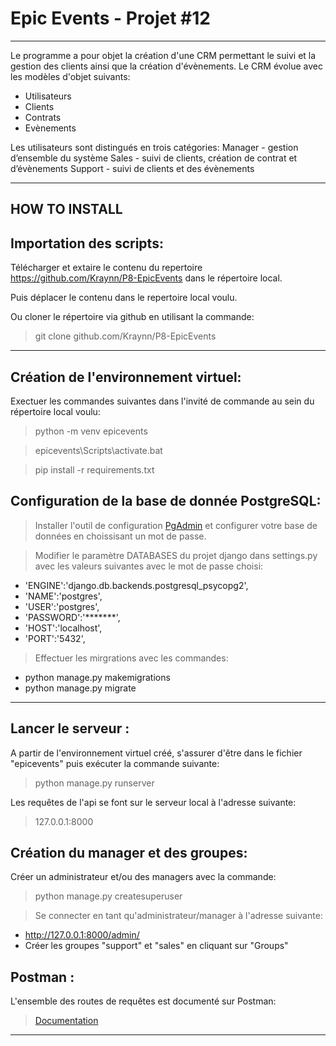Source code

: # Epic Events - Projet #12
__________________________

Le programme a pour objet la création d'une CRM permettant le suivi et la gestion des clients ainsi que la création d'évènements.
Le CRM évolue avec les modèles d'objet suivants:
- Utilisateurs
- Clients
- Contrats
- Evènements

Les utilisateurs sont distingués en trois catégories:
Manager - gestion d’ensemble du système
Sales - suivi de clients, création de contrat et d’évènements
Support - suivi de clients et des évènements


______________
HOW TO INSTALL
--------------

Importation des scripts:
---------------------------

Télécharger et extaire le contenu du repertoire https://github.com/Kraynn/P8-EpicEvents dans le répertoire local. 
> 
Puis déplacer le contenu dans le repertoire local voulu.


Ou cloner le répertoire via github en utilisant la commande:
> git clone github.com/Kraynn/P8-EpicEvents


__________________________________________________________
Création de l'environnement virtuel:
------------------------------------
Exectuer les commandes suivantes dans l'invité de commande au sein du répertoire local voulu:
>
>python -m venv epicevents

>epicevents\Scripts\activate.bat

>pip install -r requirements.txt


Configuration de la base de donnée PostgreSQL:
----------------------------------------------

> Installer l'outil de configuration [PgAdmin](https://www.postgresql.org/download/windows/) et configurer votre base de données en choissisant un mot de passe. 

> Modifier le paramètre DATABASES du projet django dans settings.py avec les valeurs suivantes avec le mot de passe choisi:
* 'ENGINE':'django.db.backends.postgresql_psycopg2',
* 'NAME':'postgres',
* 'USER':'postgres',
* 'PASSWORD':'*******',
* 'HOST':'localhost',
* 'PORT':'5432',
      
> Effectuer les mirgrations avec les commandes:
* python manage.py makemigrations
* python manage.py migrate

___________________________________________________



Lancer le serveur :
----------------------

A partir de l'environnement virtuel créé, s'assurer d'être dans le fichier "epicevents" puis exécuter la commande suivante:
>
>python manage.py runserver

Les requêtes de l'api se font sur le serveur local à l'adresse suivante:
 > 127.0.0.1:8000
 
 
Création du manager et des groupes:
-----------------------------------
  
Créer un administrateur et/ou des managers avec la commande:
> python manage.py createsuperuser

> Se connecter en tant qu'administrateur/manager à l'adresse suivante:
* http://127.0.0.1:8000/admin/
* Créer les groupes "support" et "sales" en cliquant sur "Groups"
  


Postman :
----------------------

L'ensemble des routes de requêtes est documenté sur Postman:
> [Documentation](https://documenter.getpostman.com/view/23482099/2s93JnV71D)

***************************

..............................

Would you please repeat exactly the lines above, starting at the line with "mot de passe." and stopping at the line with "Les requêtes de", both included?

THE COMPLETED TASK
> Installer l'outil de configuration [PgAdmin](https://www.postgresql.org/download/windows/) et configurer votre base de données en choissisant un mot de passe. 

> Modifier le paramètre DATABASES du projet django dans settings.py avec les valeurs suivantes avec le mot de passe choisi:
* 'ENGINE':'django.db.backends.postgresql_psycopg2',
* 'NAME':'postgres',
* 'USER':'postgres',
* 'PASSWORD':'*******',
* 'HOST':'localhost',
* 'PORT':'5432',
      
> Effectuer les mirgrations avec les commandes:
* python manage.py makemigrations
* python manage.py migrate

___________________________________________________



Lancer le serveur :
----------------------

A partir de l'environnement virtuel créé, s'assurer d'être dans le fichier "epicevents" puis exécuter la commande suivante:
>
>python manage.py runserver

Les requêtes de l'api se font sur le serveur local à l'adresse suivante:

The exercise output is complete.